Investigation of growth and endocrine disrupting effects of the mycotoxins zearalenone and aflatoxin B1 on breast cancer in vitro

Abstract

Despite the medical advancements, the woman breast cancer incidence rates keep rising in the past few decades. Scientists have proposed the increased exposure to endocrine disrupting chemicals as a possible factor for the rises. Zearalenone (ZEA) and aflatoxin B1 (AFB1) are common mycotoxins that are present in cereal crops worldwide. ZEA has long been recognized as a xenoestrogen, while the endocrine disrupting effects of AFB1 on steroidogenesis have been identified recently. Due to the co-occurrence and the endocrine disrupting potentials of ZEA and AFB1, the hypothesis of this project was proposed as exposure to low doses of ZEA and AFB1 might affect the growth of hormonal dependent breast cancer.

In order to address the hypothesis, the aim of the first study was to examine the ultimate effects on growth and cell cycle progression in breast cancer MCF-7 cell line, following low dose exposure to ZEA and AFB1 individually and in combination. The effects on viability, cell growth, DNA synthesis, cell cycle progression and cyclin gene expressions were determined. Significant interactions were detected for their effects on viability and DNA synthesis. While ZEA promoted growth, DNA synthesis and cell cycle progression in MCF-7 cells, AFB1 was cytotoxic and counteracted the effects of ZEA. This study confirmed the growth promoting properties of ZEA, and is the first to report the combined effects of ZEA and AFB1 on breast cancer cell growth, suggesting endocrine-disrupting mycotoxins that co-occur in human food can interact and modulate the effects of each other on human health.

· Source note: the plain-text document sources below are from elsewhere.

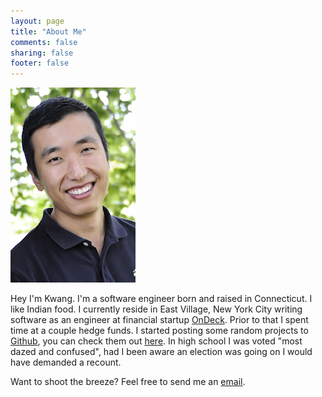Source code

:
 ```yaml
---
layout: page
title: "About Me"
comments: false
sharing: false
footer: false
---
```


![](/images/Untitled.png " ")

Hey I'm Kwang.  I'm a software engineer born and raised in Connecticut.  I like Indian food.  I currently reside in East Village, New York City writing software as an engineer at financial startup [OnDeck](http://www.ondeck.com).  Prior to that I spent time at a couple hedge funds.  I started posting some random projects to [Github](https://github.com/), you can check them out [here](https://github.com/kwangbkim).  In high school I was voted "most dazed and confused", had I been aware an election was going on I would have demanded a recount.

Want to shoot the breeze?  Feel free to send me an [email](mailto:me@kwangbkim.com).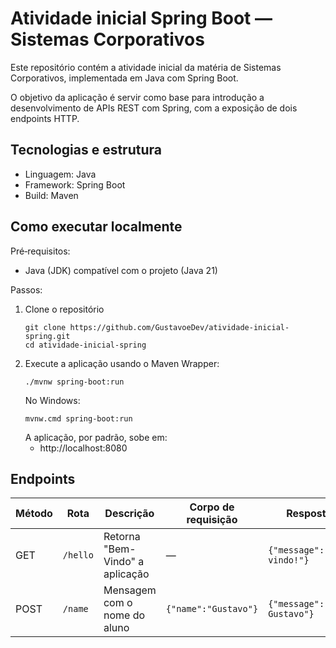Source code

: # Atividade inicial Spring Boot — Sistemas Corporativos

Este repositório contém a atividade inicial da matéria de Sistemas Corporativos, implementada em Java com Spring Boot.

O objetivo da aplicação é servir como base para introdução a desenvolvimento de APIs REST com Spring, com a exposição de dois endpoints HTTP.

## Tecnologias e estrutura

- Linguagem: Java
- Framework: Spring Boot
- Build: Maven

## Como executar localmente

Pré‑requisitos:
- Java (JDK) compatível com o projeto (Java 21)

Passos:
1. Clone o repositório
   ```
   git clone https://github.com/GustavoeDev/atividade-inicial-spring.git
   cd atividade-inicial-spring
   ```
2. Execute a aplicação usando o Maven Wrapper:
   ```
   ./mvnw spring-boot:run
   ```
   No Windows:
   ```
   mvnw.cmd spring-boot:run
   ```
   A aplicação, por padrão, sobe em:
   - http://localhost:8080

## Endpoints

| Método | Rota                        | Descrição                         | Corpo de requisição                                                | Resposta                                             | Status |
|--------|-----------------------------|-----------------------------------|--------------------------------------------------------------------|------------------------------------------------------|--------|
| GET    | `/hello`                    | Retorna "Bem-Vindo" a aplicação   | —                                                                  | `{"message":"Bem-vindo!"}`                           | 200    |
| POST   | `/name`                     | Mensagem com o nome do aluno      | `{"name":"Gustavo"}`                                               | `{"message":"Olá, Gustavo"}`                         | 200    |

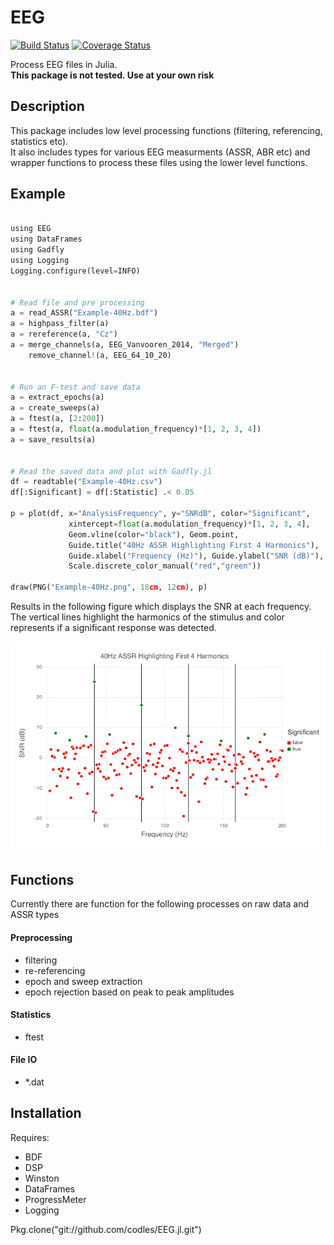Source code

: # EEG

[![Build Status](https://travis-ci.org/codles/EEG.jl.svg?branch=master)](https://travis-ci.org/codles/EEG.jl)
[![Coverage Status](https://img.shields.io/coveralls/codles/EEG.jl.svg)](https://coveralls.io/r/codles/EEG.jl?branch=master)

Process EEG files in Julia.  
**This package is not tested. Use at your own risk**  

## Description

This package includes low level processing functions (filtering, referencing, statistics etc).  
It also includes types for various EEG measurments (ASSR, ABR etc) and wrapper functions to process these files using the lower level functions.

## Example

```python

using EEG
using DataFrames
using Gadfly
using Logging
Logging.configure(level=INFO)


# Read file and pre processing
a = read_ASSR("Example-40Hz.bdf")
a = highpass_filter(a)
a = rereference(a, "Cz")
a = merge_channels(a, EEG_Vanvooren_2014, "Merged")
    remove_channel!(a, EEG_64_10_20)


# Run an F-test and save data
a = extract_epochs(a)
a = create_sweeps(a)
a = ftest(a, [2:200])
a = ftest(a, float(a.modulation_frequency)*[1, 2, 3, 4])
a = save_results(a)


# Read the saved data and plot with Gadfly.jl
df = readtable("Example-40Hz.csv")
df[:Significant] = df[:Statistic] .< 0.05

p = plot(df, x="AnalysisFrequency", y="SNRdB", color="Significant",
             xintercept=float(a.modulation_frequency)*[1, 2, 3, 4],
             Geom.vline(color="black"), Geom.point,
             Guide.title("40Hz ASSR Highlighting First 4 Harmonics"),
             Guide.xlabel("Frequency (Hz)"), Guide.ylabel("SNR (dB)"),
             Scale.discrete_color_manual("red","green"))

draw(PNG("Example-40Hz.png", 18cm, 12cm), p)


```


Results in the following figure which displays the SNR at each frequency.
The vertical lines highlight the harmonics of the stimulus and color represents if a significant response was detected.

![ASSR Example](examples/Example-40Hz.png)






## Functions

Currently there are function for the following processes on raw data and ASSR types

#### Preprocessing
- filtering  
- re-referencing
- epoch and sweep extraction
- epoch rejection based on peak to peak amplitudes

#### Statistics
- ftest

#### File IO
- *.dat

## Installation

Requires:
- BDF
- DSP
- Winston
- DataFrames
- ProgressMeter
- Logging
  
Pkg.clone("git://github.com/codles/EEG.jl.git")




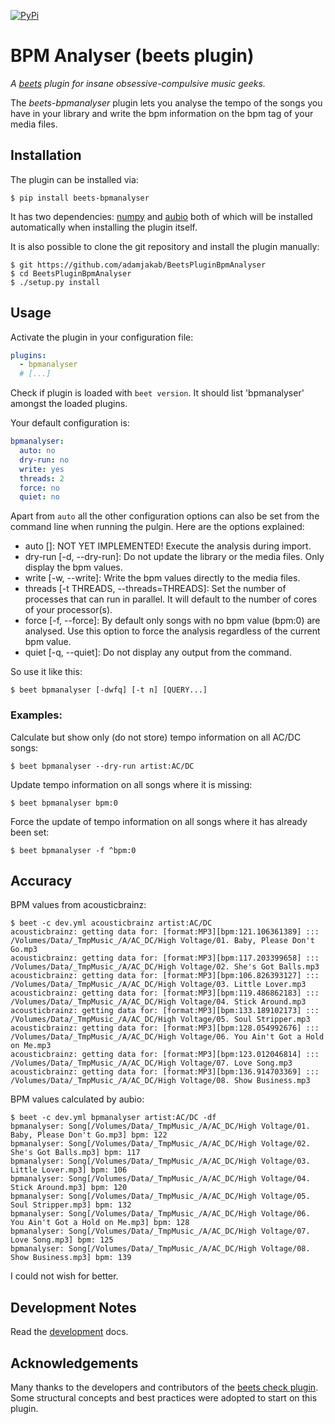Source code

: [![PyPi](https://img.shields.io/pypi/v/beets-bpmanalyser.svg)](https://pypi.org/project/beets-bpmanalyser/)


# BPM Analyser (beets plugin)

*A [beets](https://github.com/beetbox/beets) plugin for insane obsessive-compulsive music geeks.*

The *beets-bpmanalyser* plugin lets you analyse the tempo of the songs you have in your library and write the bpm information on the bpm tag of your media files.


## Installation
The plugin can be installed via:

```shell script
$ pip install beets-bpmanalyser
```

It has two dependencies: [numpy](https://pypi.org/project/numpy/) and [aubio](https://pypi.org/project/aubio/) both of which will be installed automatically when installing the plugin itself.

It is also possible to clone the git repository and install the plugin manually:

```shell script
$ git https://github.com/adamjakab/BeetsPluginBpmAnalyser
$ cd BeetsPluginBpmAnalyser
$ ./setup.py install
```


## Usage
Activate the plugin in your configuration file:

```yaml
plugins:
  - bpmanalyser
  # [...]
```

Check if plugin is loaded with `beet version`. It should list 'bpmanalyser' amongst the loaded plugins.

Your default configuration is:
```yaml
bpmanalyser:
  auto: no
  dry-run: no
  write: yes
  threads: 2
  force: no
  quiet: no
```

Apart from `auto` all the other configuration options can also be set from the command line when running the pulgin. Here are the options explained:

- auto []: NOT YET IMPLEMENTED! Execute the analysis during import.
- dry-run [-d, --dry-run]: Do not update the library or the media files. Only display the bpm values.
- write [-w, --write]: Write the bpm values directly to the media files.
- threads [-t THREADS, --threads=THREADS]: Set the number of processes that can run in parallel. It will default to the number of cores of your processor(s).
- force [-f, --force]: By default only songs with no bpm value (bpm:0) are analysed. Use this option to force the analysis regardless of the current bpm value.
- quiet [-q, --quiet]: Do not display any output from the command.

So use it like this:

    $ beet bpmanalyser [-dwfq] [-t n] [QUERY...]
    
### Examples:

Calculate but show only (do not store) tempo information on all AC/DC songs:

    $ beet bpmanalyser --dry-run artist:AC/DC
    
Update tempo information on all songs where it is missing:

    $ beet bpmanalyser bpm:0
    
Force the update of tempo information on all songs where it has already been set:

    $ beet bpmanalyser -f ^bpm:0


## Accuracy
BPM values from acousticbrainz:
```shell script
$ beet -c dev.yml acousticbrainz artist:AC/DC
acousticbrainz: getting data for: [format:MP3][bpm:121.106361389] ::: /Volumes/Data/_TmpMusic_/A/AC_DC/High Voltage/01. Baby, Please Don't Go.mp3
acousticbrainz: getting data for: [format:MP3][bpm:117.203399658] ::: /Volumes/Data/_TmpMusic_/A/AC_DC/High Voltage/02. She's Got Balls.mp3
acousticbrainz: getting data for: [format:MP3][bpm:106.826393127] ::: /Volumes/Data/_TmpMusic_/A/AC_DC/High Voltage/03. Little Lover.mp3
acousticbrainz: getting data for: [format:MP3][bpm:119.486862183] ::: /Volumes/Data/_TmpMusic_/A/AC_DC/High Voltage/04. Stick Around.mp3
acousticbrainz: getting data for: [format:MP3][bpm:133.189102173] ::: /Volumes/Data/_TmpMusic_/A/AC_DC/High Voltage/05. Soul Stripper.mp3
acousticbrainz: getting data for: [format:MP3][bpm:128.054992676] ::: /Volumes/Data/_TmpMusic_/A/AC_DC/High Voltage/06. You Ain't Got a Hold on Me.mp3
acousticbrainz: getting data for: [format:MP3][bpm:123.012046814] ::: /Volumes/Data/_TmpMusic_/A/AC_DC/High Voltage/07. Love Song.mp3
acousticbrainz: getting data for: [format:MP3][bpm:136.914703369] ::: /Volumes/Data/_TmpMusic_/A/AC_DC/High Voltage/08. Show Business.mp3
```

BPM values calculated by aubio:
```shell script
$ beet -c dev.yml bpmanalyser artist:AC/DC -df
bpmanalyser: Song[/Volumes/Data/_TmpMusic_/A/AC_DC/High Voltage/01. Baby, Please Don't Go.mp3] bpm: 122
bpmanalyser: Song[/Volumes/Data/_TmpMusic_/A/AC_DC/High Voltage/02. She's Got Balls.mp3] bpm: 117
bpmanalyser: Song[/Volumes/Data/_TmpMusic_/A/AC_DC/High Voltage/03. Little Lover.mp3] bpm: 106
bpmanalyser: Song[/Volumes/Data/_TmpMusic_/A/AC_DC/High Voltage/04. Stick Around.mp3] bpm: 120
bpmanalyser: Song[/Volumes/Data/_TmpMusic_/A/AC_DC/High Voltage/05. Soul Stripper.mp3] bpm: 132
bpmanalyser: Song[/Volumes/Data/_TmpMusic_/A/AC_DC/High Voltage/06. You Ain't Got a Hold on Me.mp3] bpm: 128
bpmanalyser: Song[/Volumes/Data/_TmpMusic_/A/AC_DC/High Voltage/07. Love Song.mp3] bpm: 125
bpmanalyser: Song[/Volumes/Data/_TmpMusic_/A/AC_DC/High Voltage/08. Show Business.mp3] bpm: 139
```

I could not wish for better.
 

## Development Notes 
Read the [development](./DEVELOPMENT.md) docs.


## Acknowledgements
Many thanks to the developers and contributors of the [beets check plugin](https://github.com/geigerzaehler/beets-check). Some structural concepts and best practices were adopted to start on this plugin.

The second study aimed to reveal the modulation of breast cancer genes and the underlying pathways that were directly affected by ZEA and AFB1. By using a real time reverse transcription polymerase chain reaction array, it was shown that ZEA was capable of altering the expressions of a large number of breast cancer related genes, whereas AFB1 had minimal effects on the breast cancer gene expressions. With the use of specific inhibitors, estrogen receptor α, G protein-coupled estrogen receptor 1, and mitogen-activated protein kinases (MAPKs) were found to be responsible for ZEA’s effects on cell growth and myelocytomatosis oncogene activation; while MAPK pathways might be involved in the cytotoxic effects by AFB1. Further confirmation is necessary for linking the activations of estrogen receptors and MAPKs to breast cancer cell growth by ZEA and AFB1.

The last study aimed at assessing the impacts of ZEA and AFB1 on steroidogenic and steroid metabolic enzymes in MCF-7 cells, which might result in hormonal imbalance and undesirable breast cancer cell growth. By evaluating the mRNA expressions, it was found that ZEA significantly modulated the expressions of all the steroidogenic and steroid metabolic enzymes tested while AFB1 altered the expression of cytochrome P450 (CYP) 1A1 and CYP 1B1. Coexposure of MCF-7 cells to the two mycotoxins revealed that AFB1 antagonized the effects of ZEA on expression of CYP 1A1, CYP 3A4 and CYP 1B1. Further research into the alternations of enzyme levels and activities by ZEA and AFB1 is necessary before a solid conclusion can be made.